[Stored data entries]

-------------------------

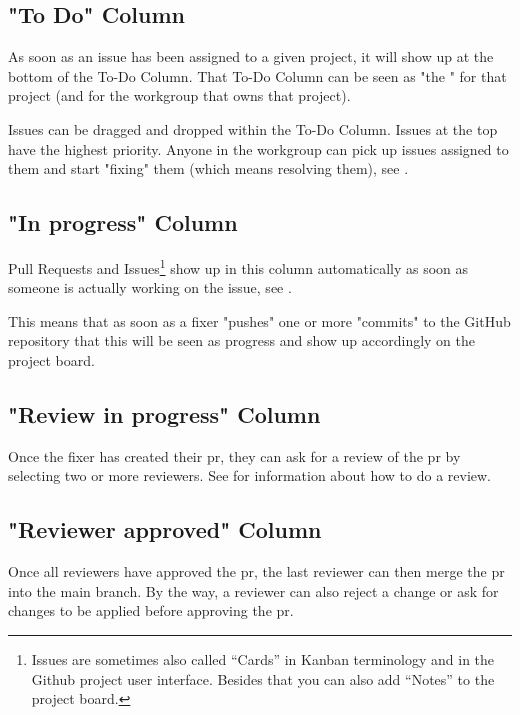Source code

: \subsection{"To Do" Column}
\label{subsec:ekg-mm-process-to-do-column}

As soon as an issue has been assigned to a given project, 
it will show up at the bottom of the To-Do Column.
That To-Do Column can be seen as "the "
for that project (and for the workgroup that owns that project).

Issues can be dragged and dropped within the To-Do Column. 
Issues at the top have the highest priority. 
Anyone in the workgroup can pick up issues assigned to 
them and start "fixing" them (which means resolving them), 
see .

\subsection{"In progress" Column}

Pull Requests and Issues\footnote{Issues are sometimes also 
called “Cards” in Kanban terminology and in the Github project 
user interface.
Besides that you can also add “Notes” to the project board.} 
show up in this column automatically as soon as someone is 
actually working on the issue, see .

This means that as soon as a fixer "pushes" one or more "commits" 
to the GitHub repository that this will be seen as progress 
and show up accordingly on the project board.

\subsection{"Review in progress" Column}

Once the fixer has created their \gls{pr}, they can ask 
for a review of the \gls{pr} by selecting two or more reviewers. 
See  for information about how to do a review.

\subsection{"Reviewer approved" Column}

Once all reviewers have approved the \gls{pr}, 
the last reviewer can then merge the \gls{pr} into the main branch. 
By the way, a reviewer can also reject a change or ask for 
changes to be applied before approving the \gls{pr}.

-------------------------

# PROBLEM REQUIREMENTS:
Take the records above and return, word for word, only the lines that fall from the line with "Issues at the top have the highest priority." to the line with "to the GitHub", both of them included.

# WRITTEN SOLUTION:
Issues at the top have the highest priority. 
Anyone in the workgroup can pick up issues assigned to 
them and start "fixing" them (which means resolving them), 
see .

\subsection{"In progress" Column}

Pull Requests and Issues\footnote{Issues are sometimes also 
called “Cards” in Kanban terminology and in the Github project 
user interface.
Besides that you can also add “Notes” to the project board.} 
show up in this column automatically as soon as someone is 
actually working on the issue, see .

This means that as soon as a fixer "pushes" one or more "commits" 
to the GitHub repository that this will be seen as progress 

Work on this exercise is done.